Passthrough-VOL: Getting Dataset Layout Information

I am using a passthrough-VOL (short as pt-VOL below) to trace the HDF5 operation coming from a python program (using h5py). I am using HDF5 13.0.1 with h5py 3.7. The VOL I am using is very similar to the templates vol-external-passthrough from the HDFGroup/vol-toolkit repo, and it is also programmed in C. My two questions below relate to accessing dataset layout information before and during I/O.

(1) In a passthrough-VOL, is there a way to obtain information through functions similar to h5stat and h5dump (directly interpreting metadata and header info), without using callbacks?

From the VOL level, I can obtain information such as the dataset name, dataset offset, and storage size using callbacks. In order to get that information through callbacks, the file object or the dataset object has to be opened (e.g. H5VLfile_open or H5VLobject_open) first. Is there a way to directly interpret the header and meta info of a dataset in a pt-VOL before the dataset object is opened?

Below is an example callback function I use to obtain dataset offset. This callback can only successfully obtain the offset of a newly created dataset when after the H5VLdataset_write happens on the VOL layer. But the offset information could be available before the H5VLdataset_write.

static haddr_t dataset_get_offset(void *under_dset, hid_t under_vol_id, hid_t dxpl_id)
{
    H5VL_optional_args_t                vol_cb_args;               /* Arguments to VOL callback */
    H5VL_native_dataset_optional_args_t dset_opt_args;             /* Arguments for optional operation */
    haddr_t                             dset_offset; /* Dataset's offset */

    /* Set up VOL callback arguments */
    dset_opt_args.get_offset.offset = &dset_offset;
    vol_cb_args.op_type             = H5VL_NATIVE_DATASET_GET_OFFSET;
    vol_cb_args.args                = &dset_opt_args;

    /* Get the offset */
    if (H5VLdataset_optional(under_dset, under_vol_id, &vol_cb_args, dxpl_id, NULL) < 0)
        return HADDR_UNDEF;
    
    return dset_offset;
}

Currently, I know a possible alternative that is similar to the callback is using functions like H5Dget_offset(hid_t dset_id). But for this, I can’t find a straightforward way to obtain the current dataset object dset_id.

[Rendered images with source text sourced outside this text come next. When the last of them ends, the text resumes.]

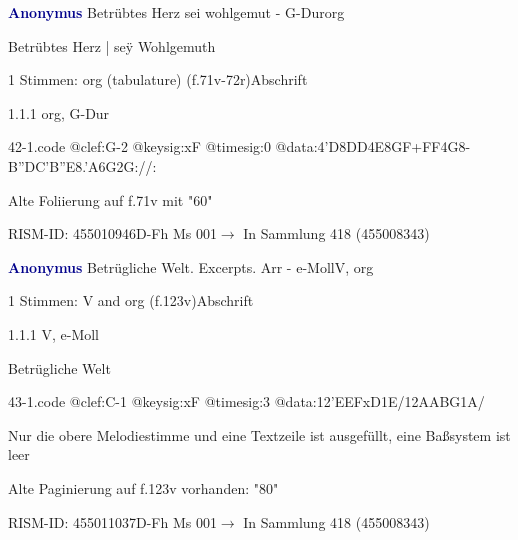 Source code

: \documentclass[twocolumn]{book}
\begin{document}
\par \vspace{7pt} \textcolor{darkblue}{\textbf{Anonymus  }}\hfillplus{\textbf{[42]}}\newline Betrübtes Herz sei wohlgemut - G-Dur\newline org
\par \begin{itshape}[f.71v, at left:] Betrübtes Herz | seÿ Wohlgemuth\end{itshape} 
\par \textcolor{darkblue}{}  1 Stimmen: org (tabulature)  (f.71v-72r)\newline Abschrift
\par 1.1.1  org, G-Dur  
\begin{filecontents*}{42-1.code}
@clef:G-2
@keysig:xF
@timesig:0
@data:4'D{8DD}4E{8GF+}{FF}4G8-{B''DC}{'B''E8.'A6G}2G://:
\end{filecontents*}
\newline
%
\par Alte Foliierung auf f.71v mit "60"
\par RISM-ID: 455010946\newline D-Fh  Ms 001\newline $\rightarrow$ In Sammlung 418 (455008343)
      
\par \vspace{7pt} \textcolor{darkblue}{\textbf{Anonymus  }}\hfillplus{\textbf{[43]}}\newline Betrügliche Welt. Excerpts. Arr - e-Moll\newline V, org
\par \begin{itshape}\end{itshape} 
\par \textcolor{darkblue}{}  1 Stimmen: V and org  (f.123v)\newline Abschrift
\par 1.1.1  V, e-Moll\newline \begin{footnotesize} Betrügliche Welt \end{footnotesize}  
\begin{filecontents*}{43-1.code}
@clef:C-1
@keysig:xF
@timesig:3
@data:12'EEFxD1E/12AABG1A/
\end{filecontents*}
\newline
%
\par Nur die obere Melodiestimme und eine Textzeile ist ausgefüllt, eine Baßsystem ist leer
\par Alte Paginierung auf f.123v vorhanden: "80"
\par RISM-ID: 455011037\newline D-Fh  Ms 001\newline $\rightarrow$ In Sammlung 418 (455008343)
      
\end{document}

(2) In a pt-VOL, is there a way to know the particular element index that is currently being written in the H5VLblob_put function?

For variable length data type, a single call to H5VLblob_put writes down an element. Some datasets have dimensions such as [rows, columns]. Is there a direct way to get the row and column of the current writing element in pt-VOL?
I’ve tried using H5Sget_select_bounds(space_id,start,end), but the start and end are for the entire dataset.
And the structs H5VL_blob_specific_t, H5VL_blob_optional (using H5VL_optional_args_t) don’t seem to have the information I am looking for.

(1) I’m confused here - are you trying to get the dataset offset after dataset open and before dataset write, or are you trying to get the offset before dataset open? If it’s the former, it probably isn’t working because the dataset hasn’t been allocated yet so there’s no data offset to return. If it’s the latter, it won’t work because the dataset needs to be open first - there’s no way around that, as that information isn’t present in the arguments to the VOL callback.

(2) Are you referring to calls to blob_put that originate in the type conversion code of the native connector (such as during H5Dwrite)? In this case, there’s unfortunately currently no way to get his information in the blob_put callback.

1 Like

Thanks so much for the reply! You answered my questions.

(1) I want to get the dataset offset before the dataset open.
(2) My code is Python code using h5py, which I think calls the HDF5 C API through a. The blob_put occurs with a variable length datatype, which I think is the blob_put you are talking about.

Additionally, I didn’t find much documentation about the HDF5 BLOB (binary large object) class. It would be very helpful if you can point me to more information about BLOB, and more documentation on the passthrough-VOL ( other than the VOL Connector Author Guide).

The blob callbacks are used to (put)) store an opaque object in a file and create a blob id associated with it, and (get) retrieve that object given the blob id previously returned by put. Currently these are only called (in the HDF library) by reference and variable length type conversion routines. The size of the blob id is constant per file, and is given by the VOL connector through the “file_get” callback with the H5VL_FILE_GET_CONT_INFO operation.

There isn’t really any other documentation about passthrough VOLs that I know of at this time. The best point of reference right now is the no-op passthrough VOL included with the library (its purpose is to serve as such an example, and for testing). This is certainly something we hope to improve upon going forward.

2 Likes